Hamilton will soon be covered with brightly coloured election signs. Candidates are already filing complaints against each other. Here are five facts to know about election signs.

Complaints have already been raised about signs posted too early

Candidates have to wait until Sept. 29 to display election signs unless they're part of a campaign office, the city says. People are already filing complaints about each other. (Matt Jelly)

The municipal election is Oct. 27, which means election sign season is coming.

In the coming weeks, the city will be blanketed with hundreds of signs, said Al Fletcher, manager of licensing inspections and enforcement. Election signs are governed by the city’s sign bylaw section 5.9.

Here are five things to know about election signs:

1. They can’t be displayed until Sept. 29.

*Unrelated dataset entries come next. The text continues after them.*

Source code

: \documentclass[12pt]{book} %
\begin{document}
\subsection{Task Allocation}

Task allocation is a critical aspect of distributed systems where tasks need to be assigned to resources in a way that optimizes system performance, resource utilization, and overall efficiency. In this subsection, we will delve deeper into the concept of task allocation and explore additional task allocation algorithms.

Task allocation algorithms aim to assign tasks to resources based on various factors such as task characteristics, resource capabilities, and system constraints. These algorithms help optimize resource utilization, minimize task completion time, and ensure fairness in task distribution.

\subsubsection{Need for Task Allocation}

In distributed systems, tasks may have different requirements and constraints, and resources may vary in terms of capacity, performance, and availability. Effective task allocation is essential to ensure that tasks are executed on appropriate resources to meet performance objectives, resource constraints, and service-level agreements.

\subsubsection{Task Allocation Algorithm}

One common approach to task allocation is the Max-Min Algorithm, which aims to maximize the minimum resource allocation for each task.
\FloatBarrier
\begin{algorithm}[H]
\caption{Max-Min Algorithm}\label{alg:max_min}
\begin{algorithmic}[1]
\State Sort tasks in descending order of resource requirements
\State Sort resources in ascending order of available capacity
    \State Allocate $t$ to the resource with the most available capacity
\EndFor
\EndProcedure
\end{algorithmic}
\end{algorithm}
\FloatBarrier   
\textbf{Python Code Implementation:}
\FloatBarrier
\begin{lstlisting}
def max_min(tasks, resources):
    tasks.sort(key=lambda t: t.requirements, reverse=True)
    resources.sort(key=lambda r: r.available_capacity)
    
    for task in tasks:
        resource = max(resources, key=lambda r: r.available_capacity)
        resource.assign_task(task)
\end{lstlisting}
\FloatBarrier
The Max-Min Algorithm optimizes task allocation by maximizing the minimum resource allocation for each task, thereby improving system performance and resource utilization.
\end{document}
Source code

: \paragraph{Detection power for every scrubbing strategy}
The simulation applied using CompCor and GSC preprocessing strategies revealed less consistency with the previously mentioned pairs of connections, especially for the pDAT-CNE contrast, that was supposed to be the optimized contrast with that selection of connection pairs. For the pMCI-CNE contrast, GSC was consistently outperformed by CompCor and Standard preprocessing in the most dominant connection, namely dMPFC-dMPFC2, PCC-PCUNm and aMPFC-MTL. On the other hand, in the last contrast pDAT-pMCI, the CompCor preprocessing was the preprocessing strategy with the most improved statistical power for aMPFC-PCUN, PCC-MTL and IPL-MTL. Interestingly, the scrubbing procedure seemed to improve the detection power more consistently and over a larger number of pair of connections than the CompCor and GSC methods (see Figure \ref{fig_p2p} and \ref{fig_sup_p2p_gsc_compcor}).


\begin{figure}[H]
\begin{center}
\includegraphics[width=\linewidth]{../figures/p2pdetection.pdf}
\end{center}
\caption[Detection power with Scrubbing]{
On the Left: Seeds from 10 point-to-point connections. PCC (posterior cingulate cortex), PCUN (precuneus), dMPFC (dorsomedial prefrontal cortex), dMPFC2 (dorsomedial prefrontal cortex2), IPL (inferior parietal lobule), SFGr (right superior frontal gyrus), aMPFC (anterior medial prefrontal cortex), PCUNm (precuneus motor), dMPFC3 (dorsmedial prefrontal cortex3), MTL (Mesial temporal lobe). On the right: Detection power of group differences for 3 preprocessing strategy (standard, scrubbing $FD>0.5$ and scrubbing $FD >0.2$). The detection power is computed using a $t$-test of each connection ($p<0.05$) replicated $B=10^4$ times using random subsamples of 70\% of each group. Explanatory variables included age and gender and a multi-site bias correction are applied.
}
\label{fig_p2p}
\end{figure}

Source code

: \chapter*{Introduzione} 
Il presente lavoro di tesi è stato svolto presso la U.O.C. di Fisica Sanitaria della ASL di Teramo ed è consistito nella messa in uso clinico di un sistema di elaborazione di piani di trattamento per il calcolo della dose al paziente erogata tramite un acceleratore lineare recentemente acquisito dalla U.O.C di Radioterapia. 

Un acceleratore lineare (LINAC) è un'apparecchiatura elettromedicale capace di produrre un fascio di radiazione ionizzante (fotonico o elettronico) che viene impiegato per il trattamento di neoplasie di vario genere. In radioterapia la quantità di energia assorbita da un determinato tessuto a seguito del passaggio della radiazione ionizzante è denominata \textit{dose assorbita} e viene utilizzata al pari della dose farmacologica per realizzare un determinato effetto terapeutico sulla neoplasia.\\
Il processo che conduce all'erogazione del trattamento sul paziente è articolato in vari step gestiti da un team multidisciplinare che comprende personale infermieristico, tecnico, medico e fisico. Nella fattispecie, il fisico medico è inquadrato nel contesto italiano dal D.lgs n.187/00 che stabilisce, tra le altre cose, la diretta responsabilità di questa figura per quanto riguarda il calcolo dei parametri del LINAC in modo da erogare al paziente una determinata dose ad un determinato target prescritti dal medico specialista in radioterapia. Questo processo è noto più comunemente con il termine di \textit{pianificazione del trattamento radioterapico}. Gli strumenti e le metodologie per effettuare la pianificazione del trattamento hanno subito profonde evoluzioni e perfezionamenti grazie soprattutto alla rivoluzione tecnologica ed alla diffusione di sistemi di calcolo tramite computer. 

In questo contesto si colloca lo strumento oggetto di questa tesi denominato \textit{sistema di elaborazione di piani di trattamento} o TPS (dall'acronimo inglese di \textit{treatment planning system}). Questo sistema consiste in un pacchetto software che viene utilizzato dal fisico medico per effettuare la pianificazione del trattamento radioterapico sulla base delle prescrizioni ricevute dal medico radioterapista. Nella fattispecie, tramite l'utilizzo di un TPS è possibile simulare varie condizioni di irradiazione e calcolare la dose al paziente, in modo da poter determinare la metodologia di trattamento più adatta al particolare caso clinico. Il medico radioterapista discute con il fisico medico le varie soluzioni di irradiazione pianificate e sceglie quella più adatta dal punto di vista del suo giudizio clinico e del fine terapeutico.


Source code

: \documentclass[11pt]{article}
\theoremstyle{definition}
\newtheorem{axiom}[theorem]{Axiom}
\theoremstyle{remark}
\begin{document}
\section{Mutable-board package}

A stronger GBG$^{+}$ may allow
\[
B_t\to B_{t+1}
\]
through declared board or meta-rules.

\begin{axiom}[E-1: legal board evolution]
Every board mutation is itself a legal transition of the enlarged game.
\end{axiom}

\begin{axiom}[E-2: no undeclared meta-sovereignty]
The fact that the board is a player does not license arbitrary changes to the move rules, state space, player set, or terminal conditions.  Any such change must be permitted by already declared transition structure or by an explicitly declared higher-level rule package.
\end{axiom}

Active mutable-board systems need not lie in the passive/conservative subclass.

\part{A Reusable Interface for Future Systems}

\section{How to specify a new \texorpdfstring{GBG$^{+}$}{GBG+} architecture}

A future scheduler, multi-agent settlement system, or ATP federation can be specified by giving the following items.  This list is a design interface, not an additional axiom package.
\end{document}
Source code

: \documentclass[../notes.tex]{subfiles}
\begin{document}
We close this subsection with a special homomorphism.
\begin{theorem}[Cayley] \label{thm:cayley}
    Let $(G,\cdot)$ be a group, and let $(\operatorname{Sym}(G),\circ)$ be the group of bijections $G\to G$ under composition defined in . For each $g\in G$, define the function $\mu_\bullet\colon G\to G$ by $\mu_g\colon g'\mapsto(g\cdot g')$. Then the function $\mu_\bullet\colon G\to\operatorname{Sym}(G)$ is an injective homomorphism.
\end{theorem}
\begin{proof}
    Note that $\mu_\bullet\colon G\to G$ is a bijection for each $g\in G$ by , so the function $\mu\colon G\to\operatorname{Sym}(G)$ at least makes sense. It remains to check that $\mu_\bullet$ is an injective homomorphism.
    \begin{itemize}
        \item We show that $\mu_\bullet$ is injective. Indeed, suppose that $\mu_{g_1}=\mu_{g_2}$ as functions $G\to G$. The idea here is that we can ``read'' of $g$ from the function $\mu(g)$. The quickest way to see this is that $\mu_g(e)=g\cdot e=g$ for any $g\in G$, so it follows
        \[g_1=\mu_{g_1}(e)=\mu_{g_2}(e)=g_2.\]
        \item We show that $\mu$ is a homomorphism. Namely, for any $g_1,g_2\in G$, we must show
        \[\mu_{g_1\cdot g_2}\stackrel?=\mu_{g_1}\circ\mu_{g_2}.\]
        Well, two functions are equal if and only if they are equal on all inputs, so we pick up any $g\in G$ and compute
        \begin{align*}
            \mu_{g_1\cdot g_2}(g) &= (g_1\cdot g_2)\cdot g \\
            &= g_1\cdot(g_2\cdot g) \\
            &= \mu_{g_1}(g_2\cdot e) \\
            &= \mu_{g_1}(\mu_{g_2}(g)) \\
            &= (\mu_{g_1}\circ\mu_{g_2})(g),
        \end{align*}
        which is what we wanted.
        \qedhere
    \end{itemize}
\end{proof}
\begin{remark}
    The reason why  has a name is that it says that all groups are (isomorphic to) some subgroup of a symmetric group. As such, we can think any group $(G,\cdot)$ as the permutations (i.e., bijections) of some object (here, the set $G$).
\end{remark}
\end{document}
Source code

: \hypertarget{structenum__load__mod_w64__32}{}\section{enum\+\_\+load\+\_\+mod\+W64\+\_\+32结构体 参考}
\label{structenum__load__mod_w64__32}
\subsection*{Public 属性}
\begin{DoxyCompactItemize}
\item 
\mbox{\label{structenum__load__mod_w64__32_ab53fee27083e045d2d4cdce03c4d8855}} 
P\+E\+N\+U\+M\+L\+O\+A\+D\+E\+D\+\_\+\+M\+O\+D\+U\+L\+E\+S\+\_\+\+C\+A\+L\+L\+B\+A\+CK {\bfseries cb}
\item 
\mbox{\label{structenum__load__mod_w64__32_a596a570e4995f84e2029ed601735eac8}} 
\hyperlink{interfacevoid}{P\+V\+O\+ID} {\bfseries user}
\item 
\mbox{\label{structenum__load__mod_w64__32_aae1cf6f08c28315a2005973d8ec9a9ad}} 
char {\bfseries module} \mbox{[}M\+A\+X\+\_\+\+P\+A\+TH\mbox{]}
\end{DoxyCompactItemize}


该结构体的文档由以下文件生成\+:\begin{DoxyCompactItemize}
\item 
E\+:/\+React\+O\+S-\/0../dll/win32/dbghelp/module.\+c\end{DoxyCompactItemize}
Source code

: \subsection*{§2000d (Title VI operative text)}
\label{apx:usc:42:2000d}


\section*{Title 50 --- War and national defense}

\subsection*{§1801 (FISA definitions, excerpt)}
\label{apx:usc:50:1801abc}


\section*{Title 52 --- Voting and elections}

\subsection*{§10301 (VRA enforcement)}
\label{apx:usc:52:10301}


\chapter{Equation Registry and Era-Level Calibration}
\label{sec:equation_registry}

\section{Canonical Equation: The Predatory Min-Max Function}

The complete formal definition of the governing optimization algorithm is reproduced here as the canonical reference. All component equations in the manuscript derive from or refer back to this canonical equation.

Signs are forbidden until 28 days prior to voting day, unless they’re attached to a campaign office. They must be “on a building or a portion of the building where the candidate maintains a campaign office,” Fletcher said. This is in part so signs don’t stay out indefinitely and become unsightly. The time limit is the same as provincial and federal regulations, he said. It does not include billboards.

2. They have to be on private property.

That means no road allowances or city parks.

3. The city’s sign bylaw doesn’t govern what’s on them.

There’s nothing outlining what can and can’t go on an election sign, Fletcher said. If an election sign was indecent, that would likely become a police matter.

4. It’s reinforced on a complaint basis.

The city doesn’t have enough staff to police every election sign, Fletcher said. So it mainly responds on “a reactive basis.” Usually a member of the public complains. The city will contact the candidate’s campaign headquarters, “educate them” about the sign bylaw and ask him or her to remove the sign, he said. If the candidate removes the sign, the city closes the case. If the candidate doesn’t, the city can fine the candidate $250.

5. There have already been complaints.

Mayoral candidate Brian McHattie was the first to publicly bring up the election sign rule, saying signs for opponent Brad Clark on a front lawn near the Winona Peach Festival were illegal. Clark said the home was a temporary headquarters during the festival. Clark's campaign also provided photos of McHattie signs hanging in the windows of homes in Ward 1.

A member of the public complained about signs posted by Coun. Lloyd Ferguson of Ancaster during the Ancaster Fair this week. Ferguson has no campaign headquarters, Fletcher said, and is using a tent at the Ancaster Fair, which makes the signs legal. But challenger John Iachelli wasn’t happy about it. “I look to the city to address this item,” he said.

The city has gotten about three complaints so far regarding election signs in general, Fletcher said. While he’s expecting more, “I’m hoping for a quiet election time.”